Arcadio, el de mi pueblo, luego de su casual salvación, se pasó la vida rachando troncos. Los hacía todos iguales. Los colocaba bajo la tenada, aguardando el invierno. Los que no necesitaba, los regalaba. Decía que, al fin y al cabo, la leña no era suya sino del monte, y el monte era de todos.
Sabía mucho del monte porque en él se refugió cuando alguien, en el bar, le dijo:
- Te andan buscando.
En aquella época, cuando buscaban a uno ya se sabía para qué. Y como cuando fueron a buscarlo se encontraba en el monte, tomaron como rehén a su hermano. Exactamente igual que ocurrió con el Arcadio de Diocleciano: como él se había escondido en las cuevas porque lo andaban buscando por cristiano, secuestraron a su hermano. Y ambos Arcadios pensaron que cada cual tiene que morir por lo que es y que no es válida la sangre de los demás para proteger la propia sangre. Así es que bajaron del monte, de las cuevas, de los escondites, de la seguridad, y dijeron:
- Aquí estoy. Mi hermano no es yo.
- Pero si te arrepientes, todavía podemos salvarte.
- ¿Arrepentirme de qué?
- Pues que no creas en lo que crees.
Era demasiado pedir a cualquiera de los dos Arcadios.
- En lo que creo, nadie me lo puede quitar. El resto, que sea lo que Dios quiera.


A Arcadio, el de Diocleciano, lo descuartizaron con garfios, le cortaron, pedazo a pedazo, dedos y brazos; le aplicaron carbones encendidos por el cuerpo; le doblaron el espinazo con bolas de plomo.
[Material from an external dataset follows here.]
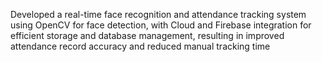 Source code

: Developed a real-time face recognition and attendance tracking system using OpenCV for face detection, with Cloud and Firebase integration for efficient storage and database management, resulting in improved attendance record accuracy and reduced manual tracking time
Por fin, lo decapitaron.
A Arcadio, el de mi pueblo, lo salvó un cabo porque dijo que lo conocía y que era hombre de bien, que se dedicaba a rachar troncos para que la gente se calentara en invierno, y que no le cobraba a quienes no tenían con qué pagar.
Dos mil años de distancia para similares martirios.